Unless 94 bytes for two more records pushes the overall response size past ~1400 bytes (sometimes as low as just over ~1200 bytes depending on client EDNS size option and server config) this should not lead to TCP fallback, or dramatically larger response packets.
The chances of TCP fallback go up if you're using unreasonably large RSA keys (say a 4096-bit RSA ZSK), instead of the more secure and more compact ECDSA P256 (algoriutm 13), or if your authoritative nameserver returns also a signed NS RRset in the authority section of every response and perhaps also (optionally) signed glue in the additional section, maybe signed additional addresses for the MX host, ...
Much depends on the nameserver code and especially configuration settings.
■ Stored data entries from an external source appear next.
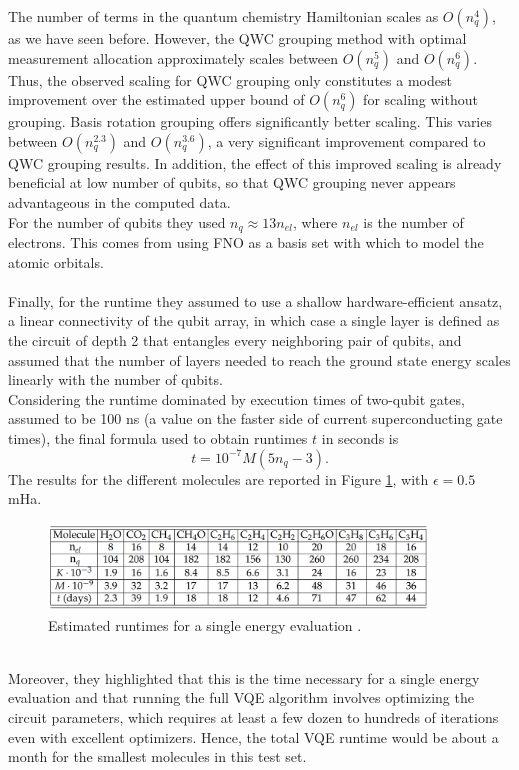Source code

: The number of terms in the quantum chemistry Hamiltonian scales as $O(n_q^4)$, as we have seen before. However, the QWC grouping method with optimal measurement allocation approximately scales between $O(n_q^5)$ and $O(n_q^6)$. Thus, the observed scaling for QWC grouping only constitutes a modest improvement over the estimated upper bound of $O(n_q^6)$ for scaling without grouping.
Basis rotation grouping offers significantly better scaling. This varies between $O(n_q^{2.3})$ and $O(n_q^{3.6})$, a very significant improvement compared to QWC grouping results. In addition, the effect of this improved scaling is already beneficial at low number of qubits, so that QWC grouping never appears advantageous in the computed data. \\
For the number of qubits they used $n_q \approx 13 n_{el}$, where $n_{el}$ is the number of electrons. This comes from using FNO as a basis set with which to model the atomic orbitals. \\
\\
Finally, for the runtime they assumed to use a shallow hardware-efficient ansatz, a linear connectivity of the qubit array, in which case a single layer is defined as the circuit of depth 2 that entangles every neighboring pair of qubits, and assumed that the number of layers needed to reach the ground state energy scales linearly with the number of qubits. \\
Considering the runtime dominated by execution times of two-qubit gates, assumed to be 100 ns (a value on the faster side of current superconducting gate times), the final formula used to obtain runtimes $t$ in seconds is
\begin{equation}
    t = 10^{-7} M (5n_q - 3).
\end{equation}
The results for the different molecules are reported in Figure \ref{VQE scaling 1}, with $\epsilon = 0.5$ mHa.
\begin{figure}[ht]
  \centering
  \includegraphics[width=0.9\textwidth]{figures/VQE scaling 1.png}
  \caption{Estimated runtimes for a single energy evaluation \cite{Gonthier2020Dec}.} \label{VQE scaling 1}
\end{figure} \\
Moreover, they highlighted that this is the time necessary for a single energy evaluation and that running the full VQE algorithm involves optimizing the circuit parameters, which requires at least a few dozen to hundreds of iterations even with excellent optimizers. Hence, the total VQE runtime would be about a month for the smallest molecules in this test set.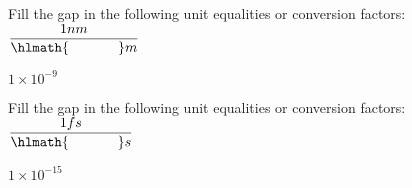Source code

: \documentclass[main.tex]{subfiles}
\begin{document}
\begin{multicols*}{2}
\begin{question}[ID=\the\value{numA}]
Fill the gap in the following unit equalities or conversion factors:
$\dfrac{1nm}{\hlmath{\hspace{35pt }}m}$
\end{question}
\begin{solution}
$1\times 10^{-9}$
\hspace{0.1cm}\end{solution}%

\begin{question}[ID=\the\value{numA}]
Fill the gap in the following unit equalities or conversion factors:
$\dfrac{1fs}{\hlmath{\hspace{35pt }}s}$
\end{question}
\begin{solution}
$1\times 10^{-15}$
\hspace{0.1cm}\end{solution}%







\end{multicols*}
\end{document}
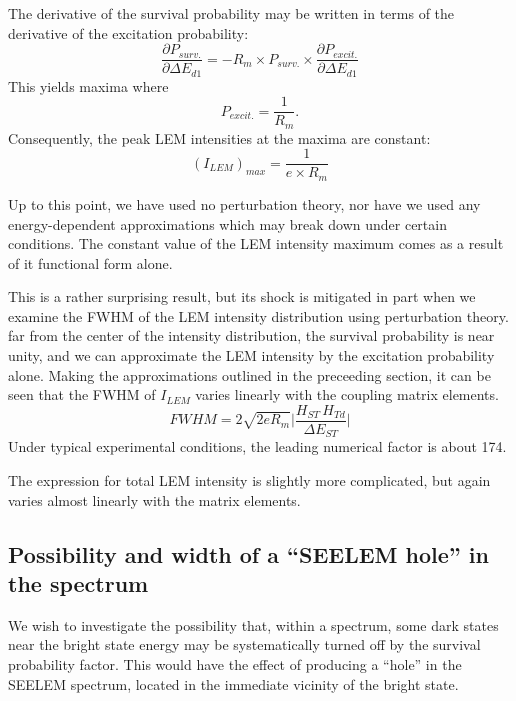 \documentclass{article}
\begin{document}
The derivative of the survival probability may be written in terms of
the derivative of the excitation probability:
\begin{equation}
  \frac{\partial P_{surv.}}{\partial \Delta E_{d1}} = 
  - R_m \times P_{surv.} \times 
  \frac{\partial P_{excit.}}{\partial \Delta E_{d1}}
\end{equation}
This yields maxima where
\begin{equation}
  P_{excit.} = \frac{1}{R_m} .
\end{equation}
Consequently, the peak LEM intensities at the maxima are constant:
\begin{equation}
  (I_{LEM})_{max} = \frac{1}{e \times R_m}
\end{equation}

Up to this point, we have used no perturbation theory, nor have we
used any energy-dependent approximations which may break down under
certain conditions. The constant value of the LEM intensity maximum
comes as a result of it functional form alone.

This is a rather surprising result, but its shock is mitigated in part
when we examine the FWHM of the LEM intensity distribution using
perturbation theory. far from the center of the intensity
distribution, the survival probability is near unity, and we can
approximate the LEM intensity by the excitation probability
alone. Making the approximations outlined in the preceeding section,
it can be seen that the FWHM of $I_{LEM}$ varies linearly with the
coupling matrix elements.
\begin{equation}
FWHM = 2 \sqrt{2 e R_m} \biggl\lvert
\frac{H_{ST} \, H_{Td}}{\Delta E_{ST}} \biggr\rvert
\end{equation}
Under typical experimental conditions, the leading numerical factor is
about 174.

The expression for total LEM intensity is slightly more complicated,
but again varies almost linearly with the matrix elements.

\subsection{Possibility and width of a ``SEELEM hole'' in the
  spectrum}

We wish to investigate the possibility that, within a spectrum, some
dark states near the bright state energy may be systematically turned
off by the survival probability factor. This would have the effect of
producing a ``hole'' in the SEELEM spectrum, located in the immediate
vicinity of the bright state.
\end{document}
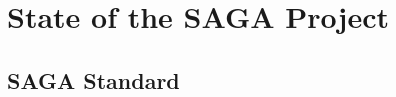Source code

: \documentclass{article}
\newcommand{\I}[1]{\textit{#1}}
\newcommand{\B}[1]{\textbf{#1}}
\newcommand{\todo}[1]{{\textcolor{red}{\B{TODO:} #1 }}}
\newcommand{\jhanote}[1]{{\textcolor{red}{     \B{Shantenu:} #1 }}}
\newcommand{\jhanote}[1]{}
\begin{document}


  


\section{State of the SAGA Project}
\label{sec:state}


\subsection{SAGA Standard}
 
\end{document}
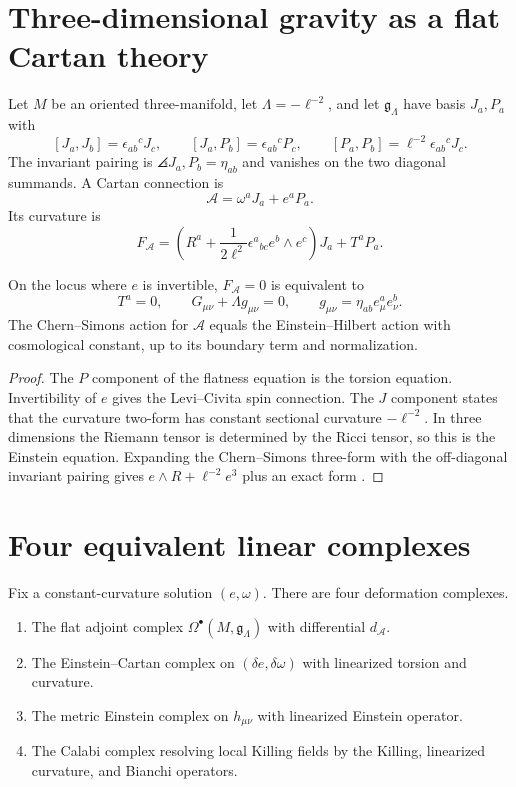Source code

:\chapter{Three-dimensional gravity as a flat Cartan theory}
Let $M$ be an oriented three-manifold, let $\Lambda=-\ell^{-2}$, and let $\mathfrak g_\Lambda$ have basis $J_a,P_a$ with
\[
 [J_a,J_b]=\epsilon_{ab}{}^cJ_c,
 \qquad [J_a,P_b]=\epsilon_{ab}{}^cP_c,
 \qquad [P_a,P_b]=\ell^{-2}\epsilon_{ab}{}^cJ_c.
\]
The invariant pairing is $\angles{J_a,P_b}=\eta_{ab}$ and vanishes on the two diagonal summands.  A Cartan connection is
\[
 \mathcal A=\omega^aJ_a+e^aP_a.
\]
Its curvature is
\[
 F_{\mathcal A}
 =\left(R^a+\frac1{2\ell^2}\epsilon^a{}_{bc}e^b\wedge e^c\right)J_a
 +T^aP_a.
\]

\begin{theorem}
On the locus where $e$ is invertible, $F_{\mathcal A}=0$ is equivalent to
\[
 T^a=0,
 \qquad
 G_{\mu\nu}+\Lambda g_{\mu\nu}=0,
 \qquad
 g_{\mu\nu}=\eta_{ab}e^a_\mu e^b_\nu.
\]
The Chern--Simons action for $\mathcal A$ equals the Einstein--Hilbert action with cosmological constant, up to its boundary term and normalization.
\end{theorem}
\begin{proof}
The $P$ component of the flatness equation is the torsion equation.  Invertibility of $e$ gives the Levi--Civita spin connection.  The $J$ component states that the curvature two-form has constant sectional curvature $-\ell^{-2}$.  In three dimensions the Riemann tensor is determined by the Ricci tensor, so this is the Einstein equation.  Expanding the Chern--Simons three-form with the off-diagonal invariant pairing gives $e\wedge R+\ell^{-2}e^3$ plus an exact form 
\cite{AchucarroTownsend,Witten3DGravity}.
\end{proof}

\chapter{Four equivalent linear complexes}
Fix a constant-curvature solution $(e,\omega)$.  There are four deformation complexes.
\begin{enumerate}
\item The flat adjoint complex $\Omega^\bullet(M,\mathfrak g_\Lambda)$ with differential $d_{\mathcal A}$.
\item The Einstein--Cartan complex on $(\delta e,\delta\omega)$ with linearized torsion and curvature.
\item The metric Einstein complex on $h_{\mu\nu}$ with linearized Einstein operator.
\item The Calabi complex resolving local Killing fields by the Killing, linearized curvature, and Bianchi operators.
\end{enumerate}

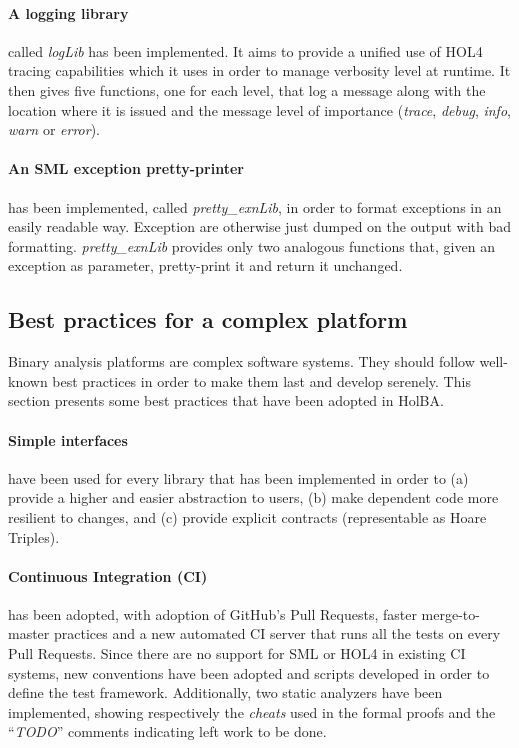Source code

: \documentclass[10pt,a4paper]{article}
\begin{document}
\begin{multicols}{2}
\paragraph{A logging library} called \textit{logLib} has been implemented. It aims to provide a unified use of HOL4 tracing capabilities which it uses in order to manage verbosity level at runtime. It then gives five functions, one for each level, that log a message along with the location where it is issued and the message level of importance (\textit{trace}, \textit{debug}, \textit{info}, \textit{warn} or \textit{error}).

\paragraph{An SML exception pretty-printer} has been implemented, called \textit{pretty\_exnLib}, in order to format exceptions in an easily readable way. Exception are otherwise just dumped on the output with bad formatting. \textit{pretty\_exnLib} provides only two analogous functions that, given an exception as parameter, pretty-print it and return it unchanged.

\subsection{Best practices for a complex platform} \label{best-practices-complex-platform}

Binary analysis platforms are complex software systems. They should follow well-known best practices in order to make them last and develop serenely. This section presents some best practices that have been adopted in HolBA.

\paragraph{Simple interfaces} have been used for every library that has been implemented in order to (a) provide a higher and easier abstraction to users, (b) make dependent code more resilient to changes, and (c) provide explicit contracts (representable as Hoare Triples).

\paragraph{Continuous Integration (CI)} has been adopted, with adoption of GitHub's Pull Requests, faster merge-to-master practices and a new automated CI server that runs all the tests on every Pull Requests. Since there are no support for SML or HOL4 in existing CI systems, new conventions have been adopted and scripts developed in order to define the test framework. Additionally, two static analyzers have been implemented, showing respectively the \textit{cheats} used in the formal proofs and the ``\textit{TODO}'' comments indicating left work to be done.


\end{multicols}
\end{document}
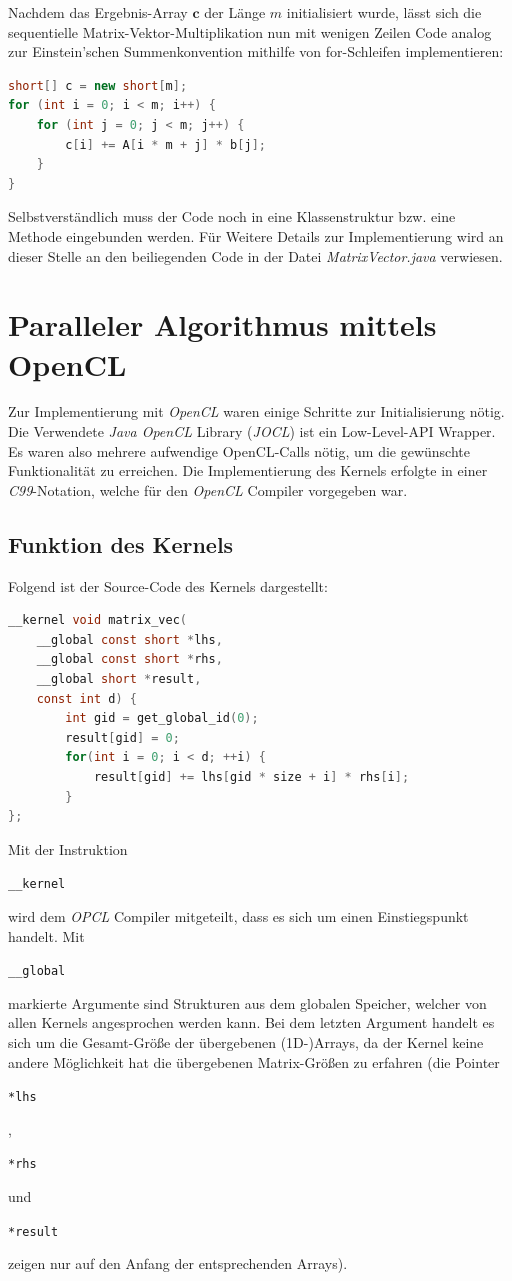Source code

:\documentclass[
	ngerman,
	ruledheaders=section,
	class=report,
	thesis={type=Dokumentation},
	ignore-missing-data=true,
	accentcolor=9c,
	custommargins=false,
	marginpar=false,
	parskip=half-,
	fontsize=11pt,
]{tudapub}
\let\code\texttt
\def\code#1{\begin{small}\texttt{#1}\end{small}}
\begin{document}
Nachdem das Ergebnis-Array $\mathbf{c}$ der Länge $m$ initialisiert wurde, lässt sich die sequentielle Matrix-Vektor-Multiplikation nun mit wenigen Zeilen Code analog zur Einstein'schen Summenkonvention mithilfe von for-Schleifen implementieren:
\begin{lstlisting}[language=java]
short[] c = new short[m];
for (int i = 0; i < m; i++) {
	for (int j = 0; j < m; j++) {
		c[i] += A[i * m + j] * b[j];
	}
}
\end{lstlisting}
Selbstverständlich muss der Code noch in eine Klassenstruktur bzw. eine Methode eingebunden werden. Für Weitere Details zur Implementierung wird an dieser Stelle an den beiliegenden Code in der Datei \textit{MatrixVector.java} verwiesen.

\chapter{Paralleler Algorithmus mittels OpenCL}

Zur Implementierung mit \textit{OpenCL }waren einige Schritte zur Initialisierung nötig. Die Verwendete \textit{Java OpenCL} Library (\textit{JOCL}) ist ein Low-Level-API Wrapper. Es waren also mehrere aufwendige OpenCL-Calls nötig, um die gewünschte Funktionalität zu erreichen. Die Implementierung des Kernels erfolgte in einer \textit{C99}-Notation, welche für den \textit{OpenCL} Compiler vorgegeben war.

\section{Funktion des Kernels}
Folgend ist der Source-Code des Kernels dargestellt:
\begin{lstlisting}[language=c,label=kernel_source]
__kernel void matrix_vec(
	__global const short *lhs, 
	__global const short *rhs, 
	__global short *result, 
	const int d) {
		int gid = get_global_id(0);
		result[gid] = 0;		
		for(int i = 0; i < d; ++i) {
			result[gid] += lhs[gid * size + i] * rhs[i];
		}
};
\end{lstlisting}
Mit der Instruktion \code{\_\_kernel} wird dem \textit{OPCL} Compiler mitgeteilt, dass es sich um einen Einstiegspunkt handelt. Mit \code{\_\_global} markierte Argumente sind Strukturen aus dem globalen Speicher, welcher von allen Kernels angesprochen werden kann. Bei dem letzten Argument handelt es sich um die Gesamt-Größe der übergebenen (1D-)Arrays, da der Kernel keine andere Möglichkeit hat die übergebenen Matrix-Größen zu erfahren (die Pointer \code{*lhs}, \code{*rhs} und \code{*result} zeigen nur auf den Anfang der entsprechenden Arrays).
\end{document}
For my BIND authoritative server and MX host with two TLSA records, with two in-bailiwick nameservers, each having A and AAAA records the response size with default BIND settings is 1226 bytes, because of this returns a signed NS RRset in the authority section and 4 additional glue RRsets (but just 3 signatures, b/c optional).
Setting "minimal-responses yes":
https://bind9.readthedocs.io/en/latest/reference.html#namedconf-statement-mi...
returns just the signed TLSA RRset, using 344 bytes, with plenty of room for more. Even if I included all 10 "2 1 1" records for the LE intermediate issuers (RSA and EC), the two ISRG Roots, and two "3 1 1" records each (current + next) for two algorithms (I have RSA and ML-DSA-65 SMTP server keys), I'd then have 14 more TLSA RRs adding 658 bytes, which would still fit in a "minimal" UDP response.